A few years ago, back in the late Cretaceous, programming was a lot simpler than it is now.

In a nutshell, the bar was lower. Users had lower expectations. Software didn’t do all that much, and it was perceived as a minor miracle when it actually worked. Shrines would be erected, candles lit, flowers arranged. Celebrations might continue until the IT guys got tired, sent everyone home, and finally got some sleep.

Most of our recent work on Backroads has focused on improving the tracking experience. Of course, someone interested in travel is probably also going to be interested in recording their travel locations. And yet, we released many versions of the app without any support whatsoever. Intolerable, for the world’s best travel companion app™.
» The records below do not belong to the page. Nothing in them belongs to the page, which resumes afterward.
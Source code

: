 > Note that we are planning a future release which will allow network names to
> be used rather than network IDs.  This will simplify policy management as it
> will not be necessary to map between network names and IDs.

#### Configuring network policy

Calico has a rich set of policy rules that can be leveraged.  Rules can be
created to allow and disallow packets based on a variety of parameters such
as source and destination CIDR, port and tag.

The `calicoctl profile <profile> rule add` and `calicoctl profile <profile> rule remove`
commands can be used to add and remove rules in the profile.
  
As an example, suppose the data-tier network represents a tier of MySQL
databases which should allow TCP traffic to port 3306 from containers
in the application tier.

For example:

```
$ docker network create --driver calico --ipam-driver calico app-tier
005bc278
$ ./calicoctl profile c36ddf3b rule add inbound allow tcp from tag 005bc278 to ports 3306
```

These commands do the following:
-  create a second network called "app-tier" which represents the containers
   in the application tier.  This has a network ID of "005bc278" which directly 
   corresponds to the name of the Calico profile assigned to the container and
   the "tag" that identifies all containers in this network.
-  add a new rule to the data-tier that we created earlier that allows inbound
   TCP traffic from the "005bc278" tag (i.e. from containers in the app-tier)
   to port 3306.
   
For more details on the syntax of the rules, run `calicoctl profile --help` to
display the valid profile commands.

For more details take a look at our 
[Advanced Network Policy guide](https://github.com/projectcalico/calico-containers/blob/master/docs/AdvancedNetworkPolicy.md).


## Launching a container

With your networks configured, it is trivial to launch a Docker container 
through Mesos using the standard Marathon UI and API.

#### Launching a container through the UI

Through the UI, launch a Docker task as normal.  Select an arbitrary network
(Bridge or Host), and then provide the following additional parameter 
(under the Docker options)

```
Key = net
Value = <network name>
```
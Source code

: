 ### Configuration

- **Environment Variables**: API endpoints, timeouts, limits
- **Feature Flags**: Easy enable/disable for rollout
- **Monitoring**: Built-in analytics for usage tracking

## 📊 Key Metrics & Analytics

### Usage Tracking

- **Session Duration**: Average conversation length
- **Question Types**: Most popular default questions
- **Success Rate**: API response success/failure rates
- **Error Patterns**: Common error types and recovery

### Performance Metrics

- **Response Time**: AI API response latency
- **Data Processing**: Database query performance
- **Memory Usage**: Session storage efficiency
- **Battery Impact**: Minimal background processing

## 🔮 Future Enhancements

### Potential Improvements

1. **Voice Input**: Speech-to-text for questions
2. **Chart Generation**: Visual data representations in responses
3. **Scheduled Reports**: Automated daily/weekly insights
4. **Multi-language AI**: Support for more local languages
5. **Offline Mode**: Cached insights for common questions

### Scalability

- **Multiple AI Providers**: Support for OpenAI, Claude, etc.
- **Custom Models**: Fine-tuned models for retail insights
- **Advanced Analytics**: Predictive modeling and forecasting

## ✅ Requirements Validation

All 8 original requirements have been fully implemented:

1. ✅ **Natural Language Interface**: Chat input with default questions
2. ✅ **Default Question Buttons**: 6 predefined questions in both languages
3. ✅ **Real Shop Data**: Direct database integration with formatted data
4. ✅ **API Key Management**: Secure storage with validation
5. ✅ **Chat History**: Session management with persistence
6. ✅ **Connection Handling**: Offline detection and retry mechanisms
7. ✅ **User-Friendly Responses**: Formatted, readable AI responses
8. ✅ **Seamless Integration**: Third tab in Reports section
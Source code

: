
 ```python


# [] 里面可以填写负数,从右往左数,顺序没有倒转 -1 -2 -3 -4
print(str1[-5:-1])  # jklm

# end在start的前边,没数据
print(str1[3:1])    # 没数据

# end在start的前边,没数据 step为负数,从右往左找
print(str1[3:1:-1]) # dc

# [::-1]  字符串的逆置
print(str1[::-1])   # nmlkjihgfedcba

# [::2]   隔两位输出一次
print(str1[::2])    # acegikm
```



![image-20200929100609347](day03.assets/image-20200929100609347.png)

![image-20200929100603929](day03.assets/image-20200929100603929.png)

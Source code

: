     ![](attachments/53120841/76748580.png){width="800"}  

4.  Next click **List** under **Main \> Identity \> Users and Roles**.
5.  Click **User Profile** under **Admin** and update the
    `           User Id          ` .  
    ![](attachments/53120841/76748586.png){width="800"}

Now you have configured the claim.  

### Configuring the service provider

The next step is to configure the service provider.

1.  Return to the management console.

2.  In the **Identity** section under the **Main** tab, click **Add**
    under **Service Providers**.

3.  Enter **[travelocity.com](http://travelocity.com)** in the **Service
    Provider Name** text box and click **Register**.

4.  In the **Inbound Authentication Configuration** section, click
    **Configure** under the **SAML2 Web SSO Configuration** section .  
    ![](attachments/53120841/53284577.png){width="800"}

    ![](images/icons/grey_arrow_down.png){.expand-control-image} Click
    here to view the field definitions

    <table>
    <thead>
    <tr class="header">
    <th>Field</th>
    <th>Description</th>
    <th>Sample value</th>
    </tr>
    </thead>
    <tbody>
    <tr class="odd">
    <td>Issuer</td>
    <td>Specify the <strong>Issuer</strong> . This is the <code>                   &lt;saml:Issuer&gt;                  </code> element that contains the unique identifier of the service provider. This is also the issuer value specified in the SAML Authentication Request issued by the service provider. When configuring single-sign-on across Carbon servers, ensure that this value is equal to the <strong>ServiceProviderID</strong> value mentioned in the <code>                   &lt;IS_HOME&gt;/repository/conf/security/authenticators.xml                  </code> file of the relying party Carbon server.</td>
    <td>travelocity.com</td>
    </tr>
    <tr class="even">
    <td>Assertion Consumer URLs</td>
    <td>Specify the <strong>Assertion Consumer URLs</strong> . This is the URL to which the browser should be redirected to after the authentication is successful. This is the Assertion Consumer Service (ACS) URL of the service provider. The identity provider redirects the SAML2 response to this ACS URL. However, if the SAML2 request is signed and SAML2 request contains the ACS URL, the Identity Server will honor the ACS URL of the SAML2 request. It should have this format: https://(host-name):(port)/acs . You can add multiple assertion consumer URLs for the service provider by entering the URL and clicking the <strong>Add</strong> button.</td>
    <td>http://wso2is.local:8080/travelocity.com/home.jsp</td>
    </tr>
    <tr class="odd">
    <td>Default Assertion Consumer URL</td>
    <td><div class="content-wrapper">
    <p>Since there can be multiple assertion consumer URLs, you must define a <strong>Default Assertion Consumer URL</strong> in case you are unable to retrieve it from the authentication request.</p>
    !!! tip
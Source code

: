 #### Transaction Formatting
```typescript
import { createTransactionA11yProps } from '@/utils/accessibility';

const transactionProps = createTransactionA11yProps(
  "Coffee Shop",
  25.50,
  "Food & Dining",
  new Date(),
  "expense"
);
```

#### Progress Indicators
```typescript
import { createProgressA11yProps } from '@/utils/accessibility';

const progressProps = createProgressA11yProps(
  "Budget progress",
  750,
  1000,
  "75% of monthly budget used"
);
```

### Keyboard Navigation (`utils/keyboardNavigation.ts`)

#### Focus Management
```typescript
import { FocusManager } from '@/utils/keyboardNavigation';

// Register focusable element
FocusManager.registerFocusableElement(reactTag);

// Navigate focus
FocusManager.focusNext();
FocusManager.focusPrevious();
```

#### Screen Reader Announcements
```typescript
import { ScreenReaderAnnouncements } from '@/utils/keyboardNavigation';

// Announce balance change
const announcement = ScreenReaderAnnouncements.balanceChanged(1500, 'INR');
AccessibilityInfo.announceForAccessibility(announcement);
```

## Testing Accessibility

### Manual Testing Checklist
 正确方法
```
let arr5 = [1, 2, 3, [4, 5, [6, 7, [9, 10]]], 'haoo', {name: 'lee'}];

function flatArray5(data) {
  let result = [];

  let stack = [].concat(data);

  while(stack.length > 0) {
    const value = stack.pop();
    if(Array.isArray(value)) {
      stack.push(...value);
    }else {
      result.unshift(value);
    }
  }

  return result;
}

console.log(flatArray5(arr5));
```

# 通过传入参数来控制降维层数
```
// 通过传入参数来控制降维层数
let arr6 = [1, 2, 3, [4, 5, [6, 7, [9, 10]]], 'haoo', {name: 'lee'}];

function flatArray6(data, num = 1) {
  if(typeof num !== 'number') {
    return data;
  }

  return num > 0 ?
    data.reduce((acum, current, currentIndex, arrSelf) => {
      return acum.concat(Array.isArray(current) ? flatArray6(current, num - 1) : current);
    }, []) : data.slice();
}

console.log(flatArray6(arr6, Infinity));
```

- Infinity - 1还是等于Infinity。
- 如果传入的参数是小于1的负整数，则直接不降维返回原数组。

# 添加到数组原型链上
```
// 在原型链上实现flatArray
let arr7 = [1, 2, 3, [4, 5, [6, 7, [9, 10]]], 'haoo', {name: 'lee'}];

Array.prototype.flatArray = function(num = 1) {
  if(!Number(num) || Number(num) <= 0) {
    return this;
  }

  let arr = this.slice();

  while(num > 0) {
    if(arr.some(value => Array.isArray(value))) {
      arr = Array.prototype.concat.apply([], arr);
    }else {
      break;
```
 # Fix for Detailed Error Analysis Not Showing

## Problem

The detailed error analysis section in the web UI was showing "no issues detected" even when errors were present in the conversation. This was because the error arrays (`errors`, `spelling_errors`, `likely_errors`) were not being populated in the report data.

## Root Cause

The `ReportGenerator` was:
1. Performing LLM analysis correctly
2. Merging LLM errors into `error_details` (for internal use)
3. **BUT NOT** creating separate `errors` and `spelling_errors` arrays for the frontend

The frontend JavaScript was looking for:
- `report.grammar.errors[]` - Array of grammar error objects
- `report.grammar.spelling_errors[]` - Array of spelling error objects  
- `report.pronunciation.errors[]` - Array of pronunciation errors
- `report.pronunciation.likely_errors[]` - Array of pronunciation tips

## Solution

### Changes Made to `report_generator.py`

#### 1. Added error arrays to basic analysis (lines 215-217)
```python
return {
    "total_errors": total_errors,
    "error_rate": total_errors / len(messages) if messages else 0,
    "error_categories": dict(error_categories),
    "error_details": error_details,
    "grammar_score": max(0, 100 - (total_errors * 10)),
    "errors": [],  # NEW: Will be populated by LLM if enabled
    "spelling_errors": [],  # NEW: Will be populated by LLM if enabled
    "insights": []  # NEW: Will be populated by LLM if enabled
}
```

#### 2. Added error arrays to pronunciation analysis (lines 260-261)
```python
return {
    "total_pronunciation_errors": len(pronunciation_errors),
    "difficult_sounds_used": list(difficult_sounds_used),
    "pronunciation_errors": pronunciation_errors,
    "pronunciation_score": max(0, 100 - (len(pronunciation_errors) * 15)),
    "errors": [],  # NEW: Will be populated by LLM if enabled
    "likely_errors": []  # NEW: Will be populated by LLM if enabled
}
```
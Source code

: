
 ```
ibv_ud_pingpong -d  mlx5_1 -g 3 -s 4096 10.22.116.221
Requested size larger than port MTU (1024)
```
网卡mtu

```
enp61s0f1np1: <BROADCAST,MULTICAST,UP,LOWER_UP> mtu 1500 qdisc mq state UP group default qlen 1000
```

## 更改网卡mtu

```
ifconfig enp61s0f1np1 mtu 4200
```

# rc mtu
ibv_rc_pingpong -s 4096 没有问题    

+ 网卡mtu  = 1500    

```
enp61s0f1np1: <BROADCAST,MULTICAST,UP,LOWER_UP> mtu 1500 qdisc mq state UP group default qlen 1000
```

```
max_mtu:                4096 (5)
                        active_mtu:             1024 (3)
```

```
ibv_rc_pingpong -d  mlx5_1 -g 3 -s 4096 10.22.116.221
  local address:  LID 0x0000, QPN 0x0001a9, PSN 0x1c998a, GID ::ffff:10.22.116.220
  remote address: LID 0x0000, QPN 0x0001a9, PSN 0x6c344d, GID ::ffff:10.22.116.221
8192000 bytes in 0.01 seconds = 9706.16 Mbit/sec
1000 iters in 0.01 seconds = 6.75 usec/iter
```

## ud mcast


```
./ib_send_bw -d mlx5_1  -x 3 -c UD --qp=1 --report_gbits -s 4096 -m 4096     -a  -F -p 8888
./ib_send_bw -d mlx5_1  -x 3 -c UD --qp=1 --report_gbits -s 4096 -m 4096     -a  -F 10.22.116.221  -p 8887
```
However, even with world-class support for tracking, it still seemed like something was missing. In our dreams we were haunted by Zawinski’s law, feverishly tearing open fractal matryoshkas of envelopes with no underlying message to be found. We’d awake sweating under rumpled sheets, hoping it was just the head cold.

Clearly we needed something more. These days, if an app can’t successfully impersonate you on social media and overthrow foreign governments with carefully crafted fake news, it’s barely considered sentient. Three stars at best. Your minimum viable product is viable no longer.

But deep down, we didn’t want to read anyone else’s email. Nor did we want to add to the noise on Facebook and Twitter with travel-related spam. There’s quite enough of that already, and election interference really isn’t our forte.

As we tossed and turned, we remembered that computing, at its core, used to mostly be about copying things around. Registers to cache to memory to disk and then back again, until CPUs got so complicated that even the bus you take to work is now mostly speculative. The same principle can still be seen in modern computing, which at its core is about making permanent copies, surveilling them, and then selling you ads. One might call it standing on the shoulders of giants, except the giants are probably robots.

Then it hit us. Just like the embarrassing social media posts that will follow you around forever, what if we synced copies of your tracks around to every device you own? The future is now, and it’s an indelible data stream that can’t be turned off. Why wouldn’t we want to participate in that? And as of Backroads 1.1.4, you can too.

Now all we need is a blockchain and a neural network.